On Sun, 5 May 2002, Stephen Griffin wrote:
In the referenced message, Christopher L. Morrow said:
On Sat, 4 May 2002, Stephen Griffin wrote:
In the referenced message, Iljitsch van Beijnum said:
On Fri, 3 May 2002, Stephen Griffin wrote: For multihomed customers, these sets of prefixes should be identical, just like with single homed customers. The only time when those sets of prefixes is NOT the same is for a backup connection. But if a connection is a pure backup for incoming traffic, it's reasonable to assume it's a pure backup for outgoing traffic as well, so as long as the backup is dormant, you don't see any traffic so no uRPF problems.
Not always the case, customer behaviour can not be accurately modeled.
I was hoping someone else might mention this, BUT what about the case of customers providing transit for outbound but not inbound traffic for their customers? We have many, many cases of customers that are 'default routing' for their customers that get inbound traffic down alternate customers or peers or wherever... uRPF seems like a not so good solution for these instances :( especially since some of these are our worst abusers :(
-Chris
Tell them they will need to register their routes in the IRR, even if they don't necessarily advertise all or any of them. Build your exceptions based upon the irr, as for all bgp-speaking customers.

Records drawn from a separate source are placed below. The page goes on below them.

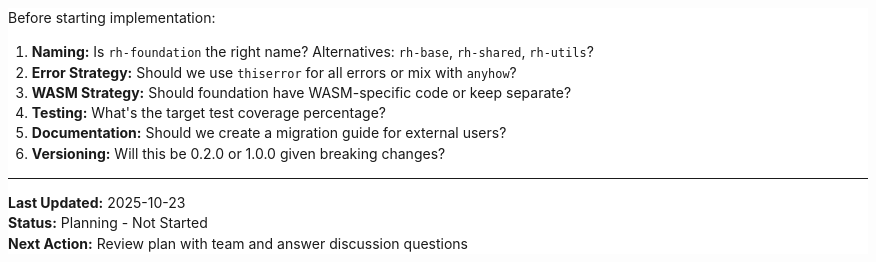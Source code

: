 Before starting implementation:

1. **Naming:** Is `rh-foundation` the right name? Alternatives: `rh-base`, `rh-shared`, `rh-utils`?
2. **Error Strategy:** Should we use `thiserror` for all errors or mix with `anyhow`?
3. **WASM Strategy:** Should foundation have WASM-specific code or keep separate?
4. **Testing:** What's the target test coverage percentage?
5. **Documentation:** Should we create a migration guide for external users?
6. **Versioning:** Will this be 0.2.0 or 1.0.0 given breaking changes?

---

**Last Updated:** 2025-10-23  
**Status:** Planning - Not Started  
**Next Action:** Review plan with team and answer discussion questions
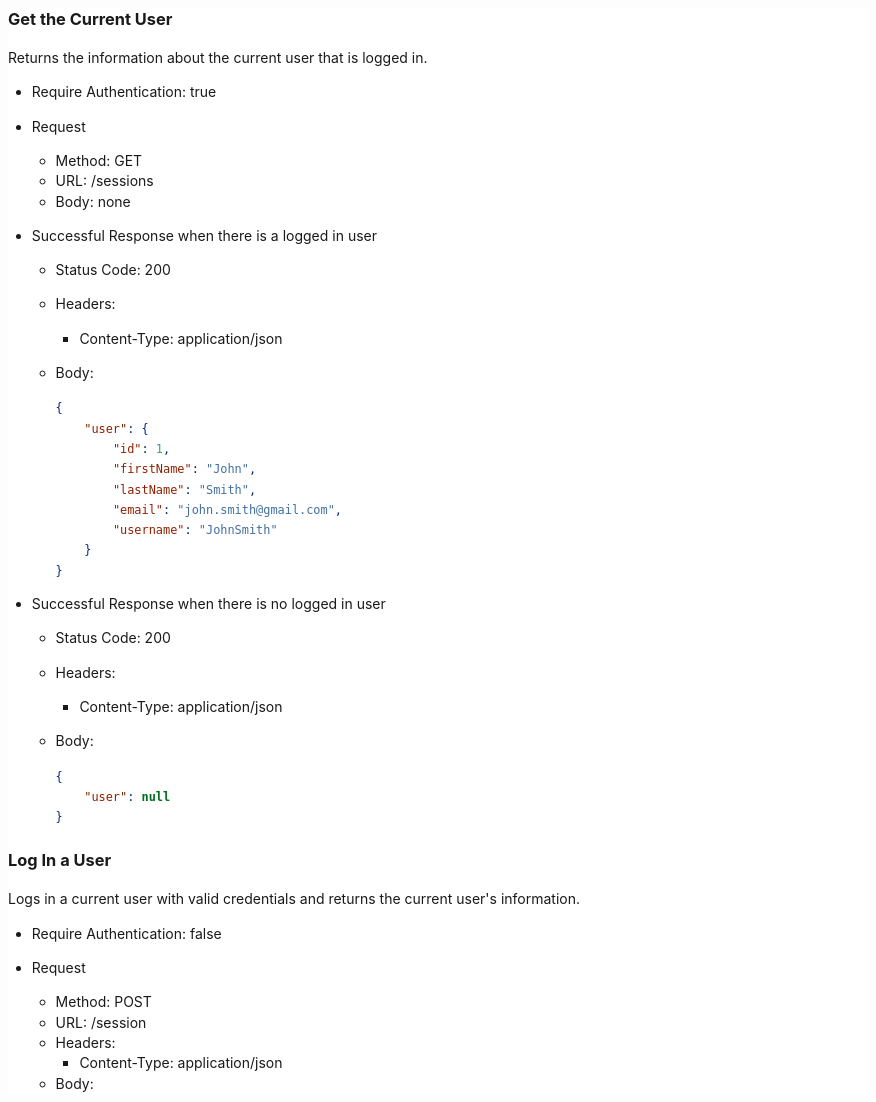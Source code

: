 ### Get the Current User

Returns the information about the current user that is logged in.

-   Require Authentication: true
-   Request

    -   Method: GET
    -   URL: /sessions
    -   Body: none

-   Successful Response when there is a logged in user

    -   Status Code: 200
    -   Headers:
        -   Content-Type: application/json
    -   Body:

        ```json
        {
        	"user": {
        		"id": 1,
        		"firstName": "John",
        		"lastName": "Smith",
        		"email": "john.smith@gmail.com",
        		"username": "JohnSmith"
        	}
        }
        ```

-   Successful Response when there is no logged in user

    -   Status Code: 200
    -   Headers:
        -   Content-Type: application/json
    -   Body:

        ```json
        {
        	"user": null
        }
        ```

### Log In a User

Logs in a current user with valid credentials and returns the current user's
information.

-   Require Authentication: false
-   Request

    -   Method: POST
    -   URL: /session
    -   Headers:
        -   Content-Type: application/json
    -   Body:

I'm not really sure how one customer IRR filtered (one example customer) is going to matter here, this is the equivalent of a customer connected via 2 t1's one to AT&T and one to UUNET, not announcing EVER his ATT routes to UU nor his UU routes to ATT. How would you know what traffic to expect from this customer at any point in time? He could just push all traffic over his ATT link outbound and only pull in UU on UU and ATT on ATT. Route filters aren't really a solution to this problem.
---rant removed---
If there was some particular situation where neither IRR-based exceptions, or customer-specific exceptions just couldn't work, then do what you _can_ do. loose RPF checks based upon matching _any_ prefix, and interface filter inbound and outbound on known bogons. this, at least, constrains the area of ipv4 which can be used for spoofing, which is better than where you started.
Access-lists on interfaces?? This does not scale, puts my network at risk and will certainly break some 'legitimate' traffic. Additionally, as I've said before, spoofed attacks don't really bother me, they are more easily stopped and tracked.